By Greg Sparrow
The General Data Protection Regulation (GDPR) continues to be an important topic of conversation for U.S. companies. Since its inception, the GDPR has raised a number of questions as to whether businesses are properly prepared to comply. The GDPR was adopted on April 27th, 2016 and allotted a two-year post-adoption grace period for businesses to strategize and implement their compliant approach. With less than two months left, it is reported that an estimated 61 percent of U.S. businesses are not ready for the regulation, and that only 67 percent of European-based businesses have begun moving into the implementation phase of their GDPR compliance program.
The potential fines have many concerned about compliance as the May 25th, 2018 date of enforcement approaches, but businesses struggle with fully understanding the regulation and thus fail to launch a comprehensive plan.
Turning our focus to the technology industry, several internet-based social websites and applications (apps) have displayed international influence and presence through international platform expansion and marketing efforts. One recent example includes the popular web-based platform, Facebook and its acquisition of the messaging app, WhatsApp. WhatsApp announced in August of 2016 that it would share user data with Facebook to improve its service, as well as provide statistics and patterns to the social media giant. Facebook significantly increased its marketing efforts in years past with suggestion capabilities to inform users about products or services that may be of interest based on data collection for that individual.

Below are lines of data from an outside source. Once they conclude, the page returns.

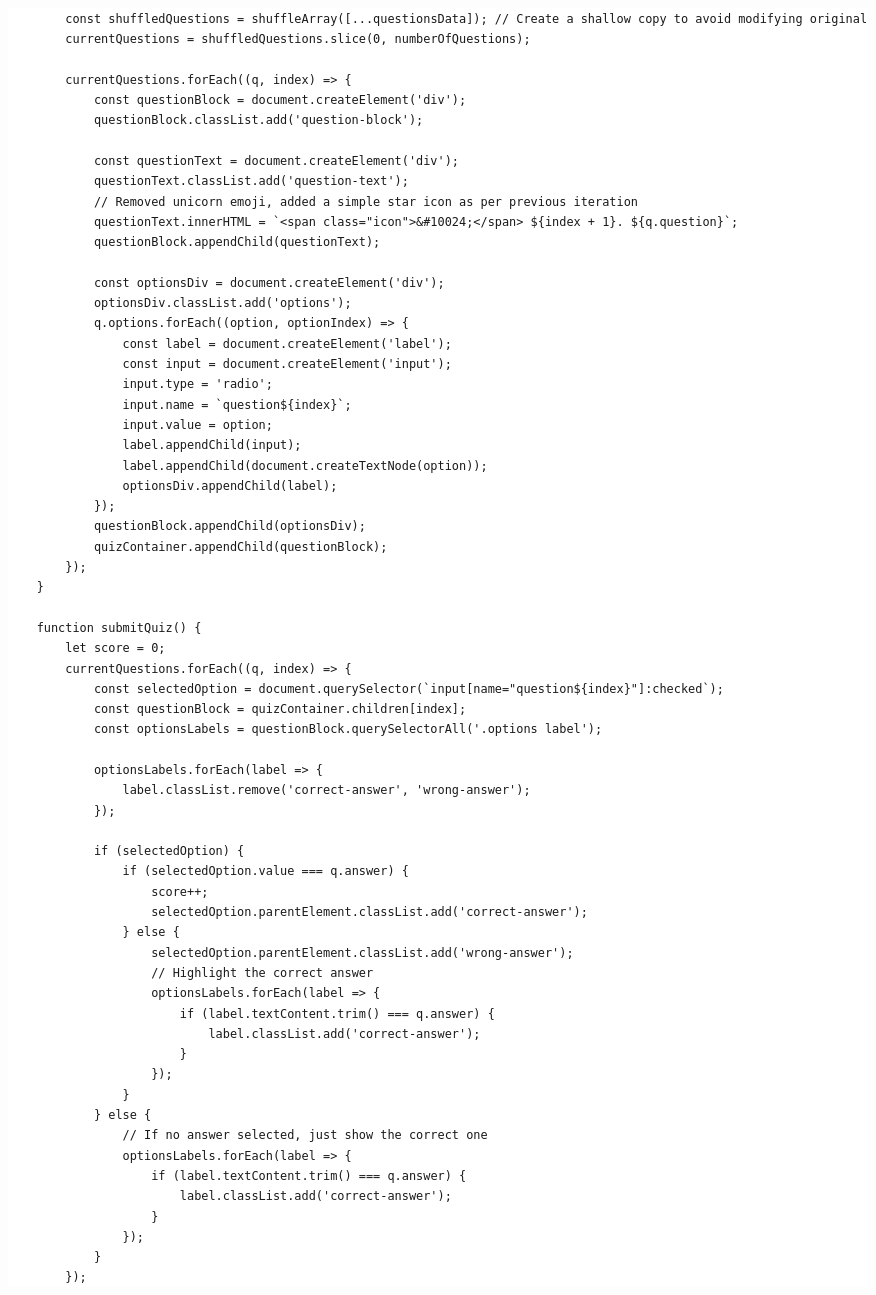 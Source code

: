             const shuffledQuestions = shuffleArray([...questionsData]); // Create a shallow copy to avoid modifying original
            currentQuestions = shuffledQuestions.slice(0, numberOfQuestions);
            
            currentQuestions.forEach((q, index) => {
                const questionBlock = document.createElement('div');
                questionBlock.classList.add('question-block');
                
                const questionText = document.createElement('div');
                questionText.classList.add('question-text');
                // Removed unicorn emoji, added a simple star icon as per previous iteration
                questionText.innerHTML = `<span class="icon">&#10024;</span> ${index + 1}. ${q.question}`;
                questionBlock.appendChild(questionText);

                const optionsDiv = document.createElement('div');
                optionsDiv.classList.add('options');
                q.options.forEach((option, optionIndex) => {
                    const label = document.createElement('label');
                    const input = document.createElement('input');
                    input.type = 'radio';
                    input.name = `question${index}`;
                    input.value = option;
                    label.appendChild(input);
                    label.appendChild(document.createTextNode(option));
                    optionsDiv.appendChild(label);
                });
                questionBlock.appendChild(optionsDiv);
                quizContainer.appendChild(questionBlock);
            });
        }

        function submitQuiz() {
            let score = 0;
            currentQuestions.forEach((q, index) => {
                const selectedOption = document.querySelector(`input[name="question${index}"]:checked`);
                const questionBlock = quizContainer.children[index];
                const optionsLabels = questionBlock.querySelectorAll('.options label');

                optionsLabels.forEach(label => {
                    label.classList.remove('correct-answer', 'wrong-answer');
                });

                if (selectedOption) {
                    if (selectedOption.value === q.answer) {
                        score++;
                        selectedOption.parentElement.classList.add('correct-answer');
                    } else {
                        selectedOption.parentElement.classList.add('wrong-answer');
                        // Highlight the correct answer
                        optionsLabels.forEach(label => {
                            if (label.textContent.trim() === q.answer) {
                                label.classList.add('correct-answer');
                            }
                        });
                    }
                } else {
                    // If no answer selected, just show the correct one
                    optionsLabels.forEach(label => {
                        if (label.textContent.trim() === q.answer) {
                            label.classList.add('correct-answer');
                        }
                    });
                }
            });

Since the acquisition, WhatsApp expanded its reach internationally to Brazil, Europe, and India—making the app at the forefront of data protection regulations. As of March 15, 2018, WhatsApp announced that it will no longer share user data with Facebook until they can assure U.K. users that they are compliant with the GDPR.
The GDPR places Facebook’s acquired WhatsApp partnership under scope for not only its presence in the U.K., but also due to its monitoring of European Union (EU) data subjects, and attempt to offer them goods and/or services based on that collected data. Facebook’s practices most likely include the use of automated individual decision making against EU data subjects, requiring a lawful basis such as explicit consent under the GDPR. Processing is broadly defined in the regulation to include most actions that can be performed with data and can specifically refer to collection and storage, which Facebook would be doing in this case. The website must therefore have processes in place to honor nine distinct rights awarded to EU data subjects, and be able to operate under the guiding privacy principles, defined within the GDPR. The regulation further dictates appropriate security efforts around the protection of personal data, establishes breach reporting requirements, and increases the risk associated with vendors processing this data. These expansive requirements make the process of marketing more complex for the two technology companies.
Some smaller apps and web-based social sites may not be considering the new regulations as seriously as they should be, but past enforcement actions point to enforcement risk regardless. The GDPR states that non-compliant companies posing a risk to EU citizens and their privacy can be fined up to $20 million or four percent of its global turnover for the previous fiscal year, whichever is greatest. On top of this penalty, EU individuals also have the ability and right to receive compensation from the controller or processor for the damage suffered.
For a company like Facebook, with a net revenue around $18 billion in 2017, they could potentially face a fine of $720 million dollars. It is important to note that this fine would be per violation. It can certainly be assumed that larger repercussions would be imposed in this hypothetical case, since case law suggests similar types of violations do not stand alone, and typically occur with others.
There are several steps that related companies must immediately embark on to mitigate their exposure to risk. A solid start begins with understanding GDPR regulation applicability to various parts of the business and understanding each unit’s risk profile to establishing priorities for the initiative. Once risk and priorities have been identified, it is critical for organizations to identify and establish their lawful basis for processing of this data.
Every industry has its own unique risk and operational challenges, and every business within has its own maturity relative to industry peers. Using the trusted counsel of a compliance firm helps to quickly identify both industry and organizational risk that, as a non-biased third-party, are often otherwise overlooked. A risk management and compliance consulting firm can help organizations quickly identify risk, formulate a plan to mitigate this risk, and set up ongoing monitoring programs to maintain valuable records of compliance.
Some have suggested the GDPR will set the global precedent for data privacy and security regulations. Brazil and China have both showed interest in forming similar requirements to protect the privacy of its citizens’ personal information from businesses storing and transferring data across borders.
To adequately prepare for the GDPR and similar regulations likely to be introduced in the future, businesses must educate themselves on these regulations, and how they will choose to conquer the requirements. Applicable processes and procedures can obviously help minimize exposure to fines, but also provide an opportunity within the market to reassure customers and in return, earn their trust. SW
Greg Sparrow is the SVP/GM of CompliancePoint. He has enjoyed over 17 years of experience in privacy, information security, and risk management. Sparrow has worked on both U.S.-based and international projects. He was responsible for the development and implementation of the security program’s responsibility for protecting billions of dollars in annual transaction volume. His most recent work includes security and certification work for Samsung Pay, enterprise risk management for multiple NFL and MLB sports teams, and helping to secure critical infrastructure at some of the nation’s largest transit hubs.